In this short write-up, I want to take you along into the world of pattern libraries. First, let's investigate what is a pattern library. Then we dive right in with relevant features and considerations when choosing a pattern library, and some brief examples.
What is a pattern library
First, let's talk about a design system, which is a way of working of systematically designing and building your frontend, such that it adds value: consistent branding, ease of reuse across the applications, and ease of maintenance/continuous improvement, and with it, supporting iterative design.
This means thinking, designing and building in reusable design building blocks, and some place to show these blocks to make them first class citizens in your design process. Such a place is called a pattern library, and this kind of tool is therefore the cornerstone of a design system way of working. There are many such tools, so there is a choice to be made here, with many relevant considerations.
Useful features of pattern libraries
A pattern library is a tool during development, as well as a showcase of all your built patterns. As such, development "quality of life" features are much appreciated, such as file watchers, live reloading, browsersync, that shorten the cycle from code to visible component. The quick iteration that this allows, will let you as developers and designers radically shift your work process from handing over designed images and checking when development is done, to working together behind the same computer, constructively going back and forth about what works best for the user with the available technology. To get an idea of how this flow might look like, I can recommend the following conference talk from Rachel Andrew:
Other quality of life points help as well, such as easily checking your component in different browsers and/or window sizes. This allows you to bring mobile first much easier into your design/development process, which is a must nowadays.
As your pattern library is also a showcase of your components, you want it to have proper documentation. There are many aspects and nuances in good design, that you want to come across to the people that will use your pattern library. Things such as design tokens, color systems, or fonts, that may have specific use cases. This is useful for other readers, as well as during the evolution of your patterns, because another key feature of a pattern library is that it is a living document, a good design system is maintained when it needs to. This means that besides showing components, you want your pattern library to support generic documentation pages.
You want your pattern library to be easily readable and accessible, because that is how it is used. As such, because it is a web application or website, people should have access to that website. This means (amongst others) that it needs to be easily deployable to a web server.

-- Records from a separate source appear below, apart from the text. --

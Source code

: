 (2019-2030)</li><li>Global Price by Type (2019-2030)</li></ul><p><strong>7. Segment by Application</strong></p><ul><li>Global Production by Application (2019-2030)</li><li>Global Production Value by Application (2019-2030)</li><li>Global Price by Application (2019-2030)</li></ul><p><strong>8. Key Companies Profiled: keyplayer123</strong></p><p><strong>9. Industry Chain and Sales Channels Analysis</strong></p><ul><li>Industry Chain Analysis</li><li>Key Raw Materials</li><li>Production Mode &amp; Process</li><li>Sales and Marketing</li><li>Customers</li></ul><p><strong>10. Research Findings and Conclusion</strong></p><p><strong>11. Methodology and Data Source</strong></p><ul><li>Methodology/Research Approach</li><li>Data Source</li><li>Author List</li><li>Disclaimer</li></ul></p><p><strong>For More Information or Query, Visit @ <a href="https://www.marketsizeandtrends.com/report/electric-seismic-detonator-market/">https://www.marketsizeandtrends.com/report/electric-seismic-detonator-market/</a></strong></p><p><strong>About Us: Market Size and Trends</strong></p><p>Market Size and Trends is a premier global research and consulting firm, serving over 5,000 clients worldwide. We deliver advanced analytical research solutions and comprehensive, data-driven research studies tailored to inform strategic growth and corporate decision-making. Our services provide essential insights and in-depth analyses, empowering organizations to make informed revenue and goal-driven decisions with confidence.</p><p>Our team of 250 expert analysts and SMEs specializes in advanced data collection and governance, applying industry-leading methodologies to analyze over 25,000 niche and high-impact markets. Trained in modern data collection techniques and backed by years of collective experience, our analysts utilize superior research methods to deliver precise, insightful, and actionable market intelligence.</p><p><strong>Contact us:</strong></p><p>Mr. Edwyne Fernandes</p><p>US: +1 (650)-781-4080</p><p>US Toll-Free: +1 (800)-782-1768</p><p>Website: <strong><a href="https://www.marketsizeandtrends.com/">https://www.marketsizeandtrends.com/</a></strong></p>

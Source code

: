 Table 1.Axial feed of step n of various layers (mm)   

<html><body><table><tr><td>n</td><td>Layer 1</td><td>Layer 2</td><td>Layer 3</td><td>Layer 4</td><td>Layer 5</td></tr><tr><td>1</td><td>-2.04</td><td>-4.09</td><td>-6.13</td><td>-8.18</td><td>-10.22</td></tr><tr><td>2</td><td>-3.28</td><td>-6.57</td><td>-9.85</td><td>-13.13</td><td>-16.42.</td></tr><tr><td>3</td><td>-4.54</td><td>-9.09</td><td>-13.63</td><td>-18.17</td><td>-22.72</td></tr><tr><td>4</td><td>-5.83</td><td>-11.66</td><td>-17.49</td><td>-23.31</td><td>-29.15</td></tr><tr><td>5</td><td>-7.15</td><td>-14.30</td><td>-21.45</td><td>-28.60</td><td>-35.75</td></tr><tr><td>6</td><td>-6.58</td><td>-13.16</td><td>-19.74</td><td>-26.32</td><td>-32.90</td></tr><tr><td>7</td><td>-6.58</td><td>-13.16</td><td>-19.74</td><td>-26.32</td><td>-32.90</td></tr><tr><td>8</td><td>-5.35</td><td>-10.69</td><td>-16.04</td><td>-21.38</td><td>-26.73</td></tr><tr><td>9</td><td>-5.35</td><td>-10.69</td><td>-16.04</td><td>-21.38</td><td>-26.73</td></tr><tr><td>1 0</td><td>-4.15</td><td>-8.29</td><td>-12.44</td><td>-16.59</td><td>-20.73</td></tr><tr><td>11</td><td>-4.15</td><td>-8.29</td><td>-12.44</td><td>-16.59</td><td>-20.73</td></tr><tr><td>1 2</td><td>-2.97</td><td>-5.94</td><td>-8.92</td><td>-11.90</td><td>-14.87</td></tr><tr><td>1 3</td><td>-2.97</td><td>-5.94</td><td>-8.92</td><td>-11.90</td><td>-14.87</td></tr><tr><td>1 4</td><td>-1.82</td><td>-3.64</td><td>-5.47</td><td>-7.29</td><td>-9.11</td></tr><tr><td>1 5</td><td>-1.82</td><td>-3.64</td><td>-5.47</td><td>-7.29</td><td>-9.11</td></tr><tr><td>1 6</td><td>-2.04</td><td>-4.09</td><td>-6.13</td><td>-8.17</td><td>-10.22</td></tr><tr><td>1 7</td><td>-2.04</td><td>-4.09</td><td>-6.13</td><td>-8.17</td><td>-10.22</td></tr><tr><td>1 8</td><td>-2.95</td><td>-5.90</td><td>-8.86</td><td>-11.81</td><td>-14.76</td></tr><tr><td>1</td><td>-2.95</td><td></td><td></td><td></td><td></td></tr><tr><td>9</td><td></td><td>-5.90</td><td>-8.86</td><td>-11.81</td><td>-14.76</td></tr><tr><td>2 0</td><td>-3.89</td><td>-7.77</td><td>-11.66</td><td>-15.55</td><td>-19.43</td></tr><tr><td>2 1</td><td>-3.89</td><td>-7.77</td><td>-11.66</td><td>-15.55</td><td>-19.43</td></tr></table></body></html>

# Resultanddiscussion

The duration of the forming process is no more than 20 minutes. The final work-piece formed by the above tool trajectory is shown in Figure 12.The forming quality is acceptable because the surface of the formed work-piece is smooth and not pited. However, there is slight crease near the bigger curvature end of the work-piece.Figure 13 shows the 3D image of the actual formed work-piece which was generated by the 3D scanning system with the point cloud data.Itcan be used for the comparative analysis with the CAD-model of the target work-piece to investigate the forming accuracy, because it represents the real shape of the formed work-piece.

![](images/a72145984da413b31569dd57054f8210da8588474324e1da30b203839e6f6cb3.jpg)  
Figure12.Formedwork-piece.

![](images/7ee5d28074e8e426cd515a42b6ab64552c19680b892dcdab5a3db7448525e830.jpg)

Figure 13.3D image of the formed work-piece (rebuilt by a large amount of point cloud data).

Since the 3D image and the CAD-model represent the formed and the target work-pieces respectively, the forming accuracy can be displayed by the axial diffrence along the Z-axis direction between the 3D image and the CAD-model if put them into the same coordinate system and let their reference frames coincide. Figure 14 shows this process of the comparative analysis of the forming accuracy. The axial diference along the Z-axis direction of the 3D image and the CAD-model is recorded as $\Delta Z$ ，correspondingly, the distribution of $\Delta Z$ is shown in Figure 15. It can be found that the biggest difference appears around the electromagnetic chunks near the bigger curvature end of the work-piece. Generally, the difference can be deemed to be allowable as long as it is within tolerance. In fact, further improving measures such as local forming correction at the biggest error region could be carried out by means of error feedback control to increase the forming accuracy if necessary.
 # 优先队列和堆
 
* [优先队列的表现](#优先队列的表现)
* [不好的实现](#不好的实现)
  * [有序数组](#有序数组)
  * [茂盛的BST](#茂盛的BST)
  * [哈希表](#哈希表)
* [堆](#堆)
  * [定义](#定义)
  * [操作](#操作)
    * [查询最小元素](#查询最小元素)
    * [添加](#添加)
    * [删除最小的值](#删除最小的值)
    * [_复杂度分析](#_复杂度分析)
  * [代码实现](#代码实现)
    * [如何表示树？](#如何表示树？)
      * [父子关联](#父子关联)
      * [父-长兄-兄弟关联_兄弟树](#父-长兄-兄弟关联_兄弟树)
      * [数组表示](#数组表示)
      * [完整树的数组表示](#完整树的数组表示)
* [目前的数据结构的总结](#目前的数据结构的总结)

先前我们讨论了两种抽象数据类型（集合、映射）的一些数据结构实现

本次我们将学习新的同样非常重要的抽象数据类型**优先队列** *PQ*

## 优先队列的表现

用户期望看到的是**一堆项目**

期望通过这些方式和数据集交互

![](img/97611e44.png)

Your components are not only exisiting in your pattern library, the idea is that they are used with fewest effort in your production applications. Therefore it is very useful to keep your components portable, by using the same template language across pattern library and other applications. This can be tricky though, as a production application built in backend technology such as (Java, C#, or a some packaged solution) might not support any typical frontend template language, whilst the pattern library is used and mainained by the frontend developers in frontend technology.
Examples
Fractal is a useful choice as a pattern library. It runs as an express server with watchers during development, and can be exported as static flat HTML, CSS, and Javascript files that can be hosted on an HTTP server without any logic. As it is built on express, Node and NPM, it can be easily fit into an existing frontend project, which already uses this technology, and it also allows for some extensibility. For more information, see https://fractal.build/
Another great pattern library tool is Storybook. Storybook has great frontend framework support. It also comes with a lot of bells and whistles, such as plugins, which allows you build a great workflow in development, as well as improving the showcase aspect of it by leveraging the frontend framework in which the components are built. These extras might be difficult to fit into an ongoing project though, as they might compete with something existing that works differently. See also https://storybook.js.org/
Conclusion
As you might have noticed, there are many aspects to choosing a pattern library, but do not feel overwhelmed. In the end it is not about making the right choice, but about making a choice that works for you, as you and your team needs to be able to work with it. There is no right or wrong, especially with so many considerations and so many tools in active development.